**What to work on:** Find the line with "oppilaitoksessa tilaa ja" and the line with "trading cycles algoritmi" in the entries below; output exactly those two lines, every line between them, and no others.

——

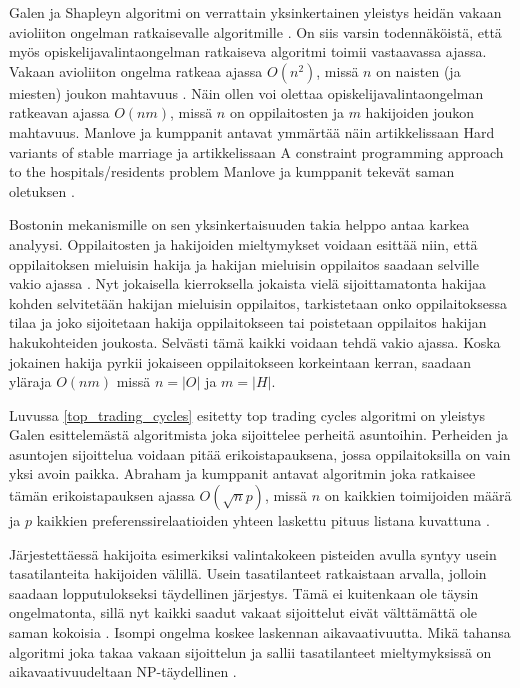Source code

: \documentclass[gradu, twoside]{tktltiki}
\begin{document}
Galen ja Shapleyn algoritmi on verrattain yksinkertainen yleistys
heidän vakaan avioliiton ongelman ratkaisevalle algoritmille
\cite{gusfield89}. On siis varsin todennäköistä, että myös
opiskelijavalintaongelman ratkaiseva algoritmi toimii vastaavassa
ajassa. Vakaan avioliiton ongelma ratkeaa ajassa $O(n^2)$, missä $n$
on naisten (ja miesten) joukon mahtavuus \cite{gusfield89}. Näin ollen
voi olettaa opiskelijavalintaongelman ratkeavan ajassa $O(nm)$, missä
$n$ on oppilaitosten ja $m$ hakijoiden joukon mahtavuus. Manlove ja
kumppanit antavat ymmärtää näin artikkelissaan Hard variants of stable
marriage \cite{manlove02} ja artikkelissaan A constraint programming
approach to the hospitals/residents problem Manlove ja kumppanit
tekevät saman oletuksen \cite{manlove07}.

Bostonin mekanismille on sen yksinkertaisuuden takia helppo antaa
karkea analyysi. Oppilaitosten ja hakijoiden mieltymykset voidaan
esittää niin, että oppilaitoksen mieluisin hakija ja hakijan mieluisin
oppilaitos saadaan selville vakio ajassa \cite{gusfield89}. Nyt
jokaisella kierroksella jokaista vielä sijoittamatonta hakijaa kohden
selvitetään hakijan mieluisin oppilaitos, tarkistetaan onko
oppilaitoksessa tilaa ja joko sijoitetaan hakija oppilaitokseen tai
poistetaan oppilaitos hakijan hakukohteiden joukosta. Selvästi tämä
kaikki voidaan tehdä vakio ajassa. Koska jokainen hakija pyrkii
jokaiseen oppilaitokseen korkeintaan kerran, saadaan yläraja $O(nm)$
missä $n = |O|$ ja $m = |H|$.

\enlargethispage{\baselineskip}
Luvussa \ref{top_trading_cycles} esitetty top trading cycles algoritmi
on yleistys Galen esittelemästä algoritmista joka sijoittelee perheitä
asuntoihin. Perheiden ja asuntojen sijoittelua voidaan pitää
erikoistapauksena, jossa oppilaitoksilla on vain yksi avoin paikka.
Abraham ja kumppanit antavat algoritmin joka ratkaisee tämän
erikoistapauksen ajassa $O(\sqrt np)$, missä $n$ on kaikkien
toimijoiden määrä ja $p$ kaikkien preferenssirelaatioiden yhteen
laskettu pituus listana kuvattuna \cite{abraham05}.

Järjestettäessä hakijoita esimerkiksi valintakokeen pisteiden avulla
syntyy usein tasatilanteita hakijoiden välillä. Usein tasatilanteet
ratkaistaan arvalla, jolloin saadaan lopputulokseksi täydellinen
järjestys. Tämä ei kuitenkaan ole täysin ongelmatonta, sillä nyt
kaikki saadut vakaat sijoittelut eivät välttämättä ole saman kokoisia
\cite{manlove02}. Isompi ongelma koskee laskennan aikavaativuutta.
Mikä tahansa algoritmi joka takaa vakaan sijoittelun ja sallii
tasatilanteet mieltymyksissä on aikavaativuudeltaan NP-täydellinen
\cite{manlove02}.
\end{document}
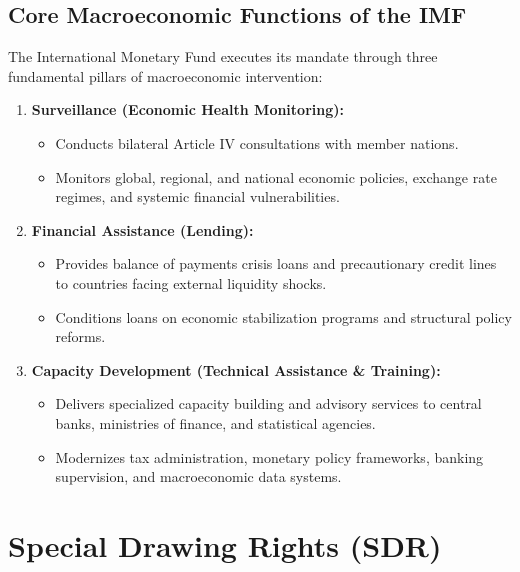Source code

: \subsection{Core Macroeconomic Functions of the IMF}
The International Monetary Fund executes its mandate through three fundamental pillars of macroeconomic intervention:
\begin{enumerate}[leftmargin=*]
    \item \textbf{Surveillance (Economic Health Monitoring):}
    \begin{itemize}[noitemsep]
        \item Conducts bilateral Article IV consultations with member nations.
        \item Monitors global, regional, and national economic policies, exchange rate regimes, and systemic financial vulnerabilities.
    \end{itemize}

    \item \textbf{Financial Assistance (Lending):}
    \begin{itemize}[noitemsep]
        \item Provides balance of payments crisis loans and precautionary credit lines to countries facing external liquidity shocks.
        \item Conditions loans on economic stabilization programs and structural policy reforms.
    \end{itemize}

    \item \textbf{Capacity Development (Technical Assistance \& Training):}
    \begin{itemize}[noitemsep]
        \item Delivers specialized capacity building and advisory services to central banks, ministries of finance, and statistical agencies.
        \item Modernizes tax administration, monetary policy frameworks, banking supervision, and macroeconomic data systems.
    \end{itemize}
\end{enumerate}

\section{Special Drawing Rights (SDR)}

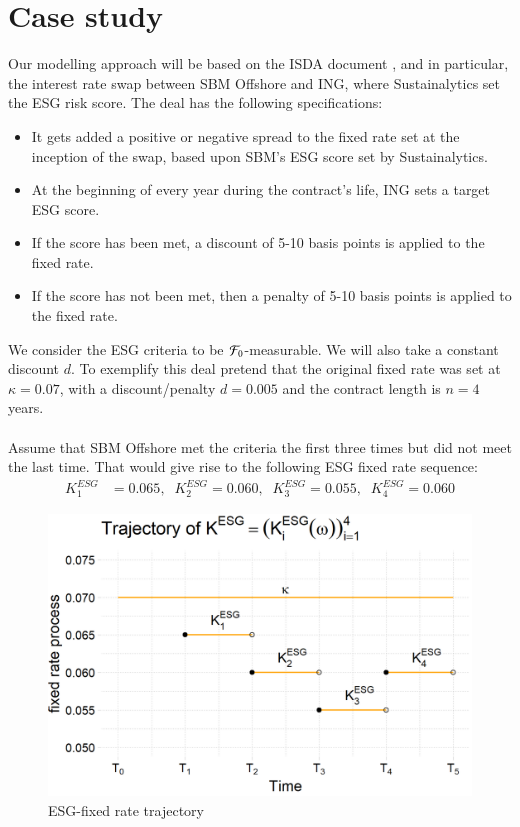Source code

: \section{Case study}
Our modelling approach will be based on the ISDA document \cite{ISDA:2021}, and in particular, the interest rate swap between SBM Offshore and ING, where Sustainalytics set the ESG risk score. The deal has the following specifications:
\begin{itemize}
    \item It gets added a positive or negative spread to the fixed rate set at the inception of the swap, based upon SBM's ESG score set by Sustainalytics. 
    \item At the beginning of every year during the contract's life, ING sets a target ESG score.
    \item If the score has been met, a discount of 5-10 basis points is applied to the fixed rate.
    \item If the score has not been met, then a penalty of 5-10 basis points is applied to the fixed rate. 
\end{itemize} 

We consider the ESG criteria to be $\mathcal{F}_{0}$-measurable. We will also take a constant discount $d$. To exemplify this deal pretend that the original fixed rate was set at $\kappa = 0.07$, with a discount/penalty $d = 0.005$ and the contract length is $n=4$ years. 
\\~\\
Assume that SBM Offshore met the criteria the first three times but did not meet the last time. That would give rise to the following ESG fixed rate sequence: 
\begin{align*}
K_{1}^{ESG} &=  0.065, \;\; 
K_{2}^{ESG} =   0.060, \;\;
K_{3}^{ESG} =   0.055, \;\; 
K_{4}^{ESG} =   0.060
\end{align*}


\begin{figure}[htp]
    \centering
    \includegraphics[width=12cm]{figures/ESG/SBM_ESG_path.png}
    \caption{ESG-fixed rate trajectory}
    \label{fig: SBM_ESG_path}
\end{figure}


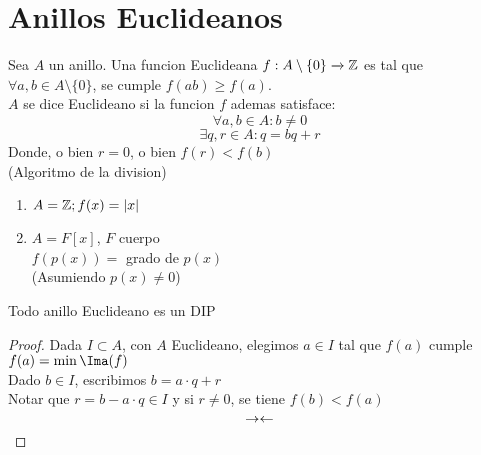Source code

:     \chapter{Anillos Euclideanos}
    Sea $A$ un anillo. Una funcion Euclideana $f:A\setminus\{0\}\xrightarrow[]{}\mathbb{Z}$ es tal que $\forall a,b\in A\setminus\{0\}$, se cumple $f(ab)\geq f(a)$.\\
    $A$ se dice Euclideano si la funcion $f$ ademas satisface:
    \[\forall a,b \in A:b\neq 0\]
    \[\exists q,r\in A:q=bq+r\]
    Donde, o bien $r=0$, o bien $f(r)<f(b)$\\
    (Algoritmo de la division)
    \begin{ejm}
        \hfill
        \begin{enumerate}
            \item $A=\mathbb{Z}; f(x)=|x|$

            \item $A=F[x]$, $F$ cuerpo\\
            $f(p(x))=$ grado de $p(x)$\\
            (Asumiendo $p(x)\neq 0$)
        \end{enumerate}
    \end{ejm}

    \begin{obs}
        Todo anillo Euclideano es un DIP
        \begin{proof}
            Dada $I\subset A$, con $A$ Euclideano, elegimos $a\in I$ tal que $f(a)$ cumple $f(a)=\min\Ima(f)$\\
            Dado $b\in I$, escribimos $b=a\cdot q+r$\\
            Notar que $r=b-a\cdot q\in I$ y si $r\neq 0$, se tiene $f(b)<f(a)$
            \[\rightarrow\leftarrow\]
        \end{proof}
    \end{obs}

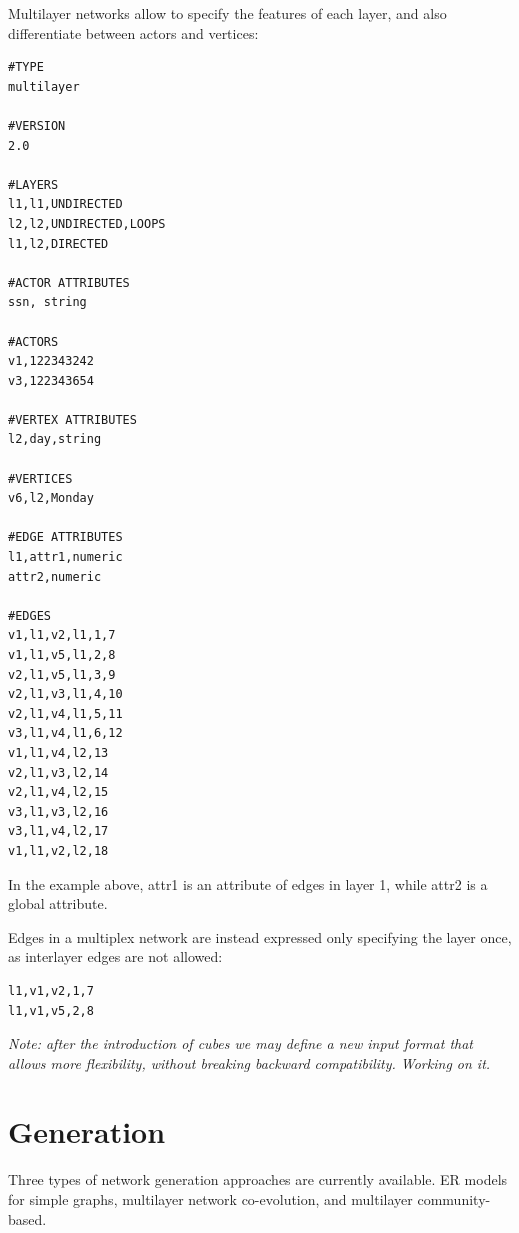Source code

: Multilayer networks allow to specify the features of each layer, and also differentiate between actors and vertices:
\begin{lstlisting}[style=file]
#TYPE                
multilayer           
                     
#VERSION             
2.0                  
                     
#LAYERS              
l1,l1,UNDIRECTED     
l2,l2,UNDIRECTED,LOOPS
l1,l2,DIRECTED       
                     
#ACTOR ATTRIBUTES    
ssn, string          
                     
#ACTORS              
v1,122343242         
v3,122343654         
                     
#VERTEX ATTRIBUTES   
l2,day,string        
                     
#VERTICES            
v6,l2,Monday         
                     
#EDGE ATTRIBUTES     
l1,attr1,numeric 
attr2,numeric   
                     
#EDGES               
v1,l1,v2,l1,1,7      
v1,l1,v5,l1,2,8      
v2,l1,v5,l1,3,9      
v2,l1,v3,l1,4,10     
v2,l1,v4,l1,5,11     
v3,l1,v4,l1,6,12     
v1,l1,v4,l2,13       
v2,l1,v3,l2,14       
v2,l1,v4,l2,15       
v3,l1,v3,l2,16       
v3,l1,v4,l2,17       
v1,l1,v2,l2,18       
\end{lstlisting}
In the example above, attr1 is an attribute of edges in layer 1, while attr2 is a global attribute.


Edges in a multiplex network are instead expressed only specifying the layer once, as interlayer edges are not allowed:

\begin{lstlisting}[style=file]              
l1,v1,v2,1,7      
l1,v1,v5,2,8  
\end{lstlisting}

\emph{Note: after the introduction of cubes we may define a new input format that allows more flexibility, without breaking backward compatibility. Working on it.}

\section{Generation}  \label{ch:generation}

Three types of network generation approaches are currently available. ER models for simple graphs, multilayer network co-evolution, and multilayer community-based.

——

**Exercise result:**
oppilaitoksessa tilaa ja joko sijoitetaan hakija oppilaitokseen tai
poistetaan oppilaitos hakijan hakukohteiden joukosta. Selvästi tämä
kaikki voidaan tehdä vakio ajassa. Koska jokainen hakija pyrkii
jokaiseen oppilaitokseen korkeintaan kerran, saadaan yläraja $O(nm)$
missä $n = |O|$ ja $m = |H|$.

\enlargethispage{\baselineskip}
Luvussa \ref{top_trading_cycles} esitetty top trading cycles algoritmi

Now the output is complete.